## [WORK INSTRUCTION]
The entries below must be retyped exactly. Pictures are to be omitted.

DATA SHOWN START

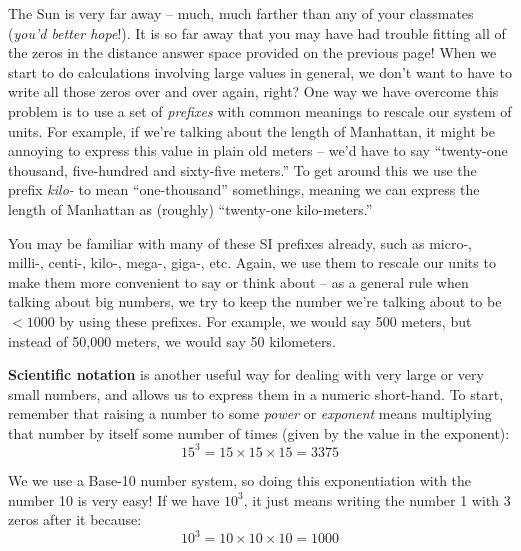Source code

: \documentclass[12pt]{article}
\begin{document}

\clearpage

The Sun is very far away -- much, much farther than any of your classmates (\textit{you'd better hope}!). It is so far away that you may have had trouble fitting all of the zeros in the distance answer space provided on the previous page! When we start to do calculations involving large values in general, we don't want to have to write all those zeros over and over again, right? One way we have overcome this problem is to use a set of \textit{prefixes} with common meanings to rescale our system of units. For example, if we're talking about the length of Manhattan, it might be annoying to express this value in plain old meters -- we'd have to say ``twenty-one thousand, five-hundred and sixty-five meters.'' To get around this we use the prefix \textit{kilo-} to mean ``one-thousand'' somethings, meaning we can express the length of Manhattan as (roughly) ``twenty-one kilo-meters.''

You may be familiar with many of these SI prefixes already, such as micro-, milli-, centi-, kilo-, mega-, giga-, etc. Again, we use them to rescale our units to make them more convenient to say or think about -- as a general rule when talking about big numbers, we try to keep the number we're talking about to be $<1000$ by using these prefixes. For example, we would say 500 meters, but instead of 50,000 meters, we would say 50 kilometers.

\textbf{Scientific notation} is another useful way for dealing with very large or very small numbers, and allows us to express them in a numeric short-hand. To start, remember that raising a number to some \textit{power} or \textit{exponent} means multiplying that number by itself some number of times (given by the value in the exponent): 
\begin{equation*}
	15^3 = 15\times15\times15 = 3375
\end{equation*}

We we use a Base-10 number system, so doing this exponentiation with the number 10 is very easy! If we have $10^3$, it just means writing the number 1 with 3 zeros after it because:
\begin{equation*}
	10^3 = 10\times10\times10 = 1000
\end{equation*}
\end{document}
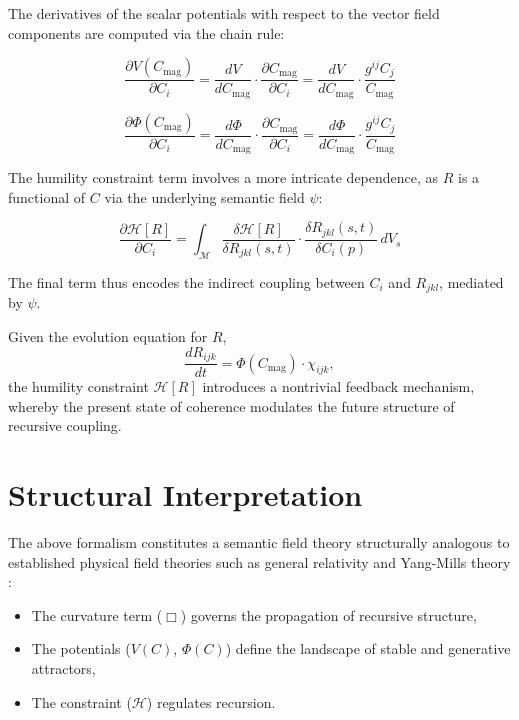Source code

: The derivatives of the scalar potentials with respect to the vector field components are computed via the chain rule:

\begin{equation}
\frac{\partial V(C_{\mathrm{mag}})}{\partial C_i} = \frac{dV}{dC_{\mathrm{mag}}} \cdot \frac{\partial C_{\mathrm{mag}}}{\partial C_i} = \frac{dV}{dC_{\mathrm{mag}}} \cdot \frac{g^{ij} C_j}{C_{\mathrm{mag}}}
\end{equation}

\begin{equation}
\frac{\partial \Phi(C_{\mathrm{mag}})}{\partial C_i} = \frac{d\Phi}{dC_{\mathrm{mag}}} \cdot \frac{\partial C_{\mathrm{mag}}}{\partial C_i} = \frac{d\Phi}{dC_{\mathrm{mag}}} \cdot \frac{g^{ij} C_j}{C_{\mathrm{mag}}}
\end{equation}

The humility constraint term involves a more intricate dependence, as \(R\) is a functional of \(C\) via the underlying semantic field \(\psi\):

\begin{equation}
\frac{\partial \mathcal{H}[R]}{\partial C_i} = \int_{\mathcal{M}} \frac{\delta \mathcal{H}[R]}{\delta R_{jkl}(s, t)} \cdot \frac{\delta R_{jkl}(s, t)}{\delta C_i(p)} \, dV_s
\end{equation}

The final term thus encodes the indirect coupling between \(C_i\) and \(R_{jkl}\), mediated by \(\psi\).

Given the evolution equation for \(R\),
\begin{equation}
\frac{dR_{ijk}}{dt} = \Phi(C_{\mathrm{mag}}) \cdot \chi_{ijk},
\end{equation}
the humility constraint \(\mathcal{H}[R]\) introduces a nontrivial feedback mechanism, whereby the present state of coherence modulates the future structure of recursive coupling.

\section{Structural Interpretation}

The above formalism constitutes a semantic field theory structurally analogous to established physical field theories such as general relativity \autocite{Einstein1915, Wald1984} and Yang-Mills theory \autocite{PeskinSchroeder1995}:

\begin{itemize}
    \item The curvature term (\(\Box\)) governs the propagation of recursive structure,
    \item The potentials (\(V(C)\), \(\Phi(C)\)) define the landscape of stable and generative attractors,
    \item The constraint (\(\mathcal{H}\)) regulates recursion.
\end{itemize}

DATA SHOWN END

## [ANSWER AREA]
Source code

: \documentclass[12pt]{article}
\begin{document}

\clearpage

The Sun is very far away -- much, much farther than any of your classmates (\textit{you'd better hope}!). It is so far away that you may have had trouble fitting all of the zeros in the distance answer space provided on the previous page! When we start to do calculations involving large values in general, we don't want to have to write all those zeros over and over again, right? One way we have overcome this problem is to use a set of \textit{prefixes} with common meanings to rescale our system of units. For example, if we're talking about the length of Manhattan, it might be annoying to express this value in plain old meters -- we'd have to say ``twenty-one thousand, five-hundred and sixty-five meters.'' To get around this we use the prefix \textit{kilo-} to mean ``one-thousand'' somethings, meaning we can express the length of Manhattan as (roughly) ``twenty-one kilo-meters.''

You may be familiar with many of these SI prefixes already, such as micro-, milli-, centi-, kilo-, mega-, giga-, etc. Again, we use them to rescale our units to make them more convenient to say or think about -- as a general rule when talking about big numbers, we try to keep the number we're talking about to be $<1000$ by using these prefixes. For example, we would say 500 meters, but instead of 50,000 meters, we would say 50 kilometers.

\textbf{Scientific notation} is another useful way for dealing with very large or very small numbers, and allows us to express them in a numeric short-hand. To start, remember that raising a number to some \textit{power} or \textit{exponent} means multiplying that number by itself some number of times (given by the value in the exponent): 
\begin{equation*}
	15^3 = 15\times15\times15 = 3375
\end{equation*}

We we use a Base-10 number system, so doing this exponentiation with the number 10 is very easy! If we have $10^3$, it just means writing the number 1 with 3 zeros after it because:
\begin{equation*}
	10^3 = 10\times10\times10 = 1000
\end{equation*}
\end{document}
Source code

: The derivatives of the scalar potentials with respect to the vector field components are computed via the chain rule:

\begin{equation}
\frac{\partial V(C_{\mathrm{mag}})}{\partial C_i} = \frac{dV}{dC_{\mathrm{mag}}} \cdot \frac{\partial C_{\mathrm{mag}}}{\partial C_i} = \frac{dV}{dC_{\mathrm{mag}}} \cdot \frac{g^{ij} C_j}{C_{\mathrm{mag}}}
\end{equation}

\begin{equation}
\frac{\partial \Phi(C_{\mathrm{mag}})}{\partial C_i} = \frac{d\Phi}{dC_{\mathrm{mag}}} \cdot \frac{\partial C_{\mathrm{mag}}}{\partial C_i} = \frac{d\Phi}{dC_{\mathrm{mag}}} \cdot \frac{g^{ij} C_j}{C_{\mathrm{mag}}}
\end{equation}

The humility constraint term involves a more intricate dependence, as \(R\) is a functional of \(C\) via the underlying semantic field \(\psi\):

\begin{equation}
\frac{\partial \mathcal{H}[R]}{\partial C_i} = \int_{\mathcal{M}} \frac{\delta \mathcal{H}[R]}{\delta R_{jkl}(s, t)} \cdot \frac{\delta R_{jkl}(s, t)}{\delta C_i(p)} \, dV_s
\end{equation}

The final term thus encodes the indirect coupling between \(C_i\) and \(R_{jkl}\), mediated by \(\psi\).

Given the evolution equation for \(R\),
\begin{equation}
\frac{dR_{ijk}}{dt} = \Phi(C_{\mathrm{mag}}) \cdot \chi_{ijk},
\end{equation}
the humility constraint \(\mathcal{H}[R]\) introduces a nontrivial feedback mechanism, whereby the present state of coherence modulates the future structure of recursive coupling.

\section{Structural Interpretation}

The above formalism constitutes a semantic field theory structurally analogous to established physical field theories such as general relativity \autocite{Einstein1915, Wald1984} and Yang-Mills theory \autocite{PeskinSchroeder1995}:

\begin{itemize}
    \item The curvature term (\(\Box\)) governs the propagation of recursive structure,
    \item The potentials (\(V(C)\), \(\Phi(C)\)) define the landscape of stable and generative attractors,
    \item The constraint (\(\mathcal{H}\)) regulates recursion.
\end{itemize}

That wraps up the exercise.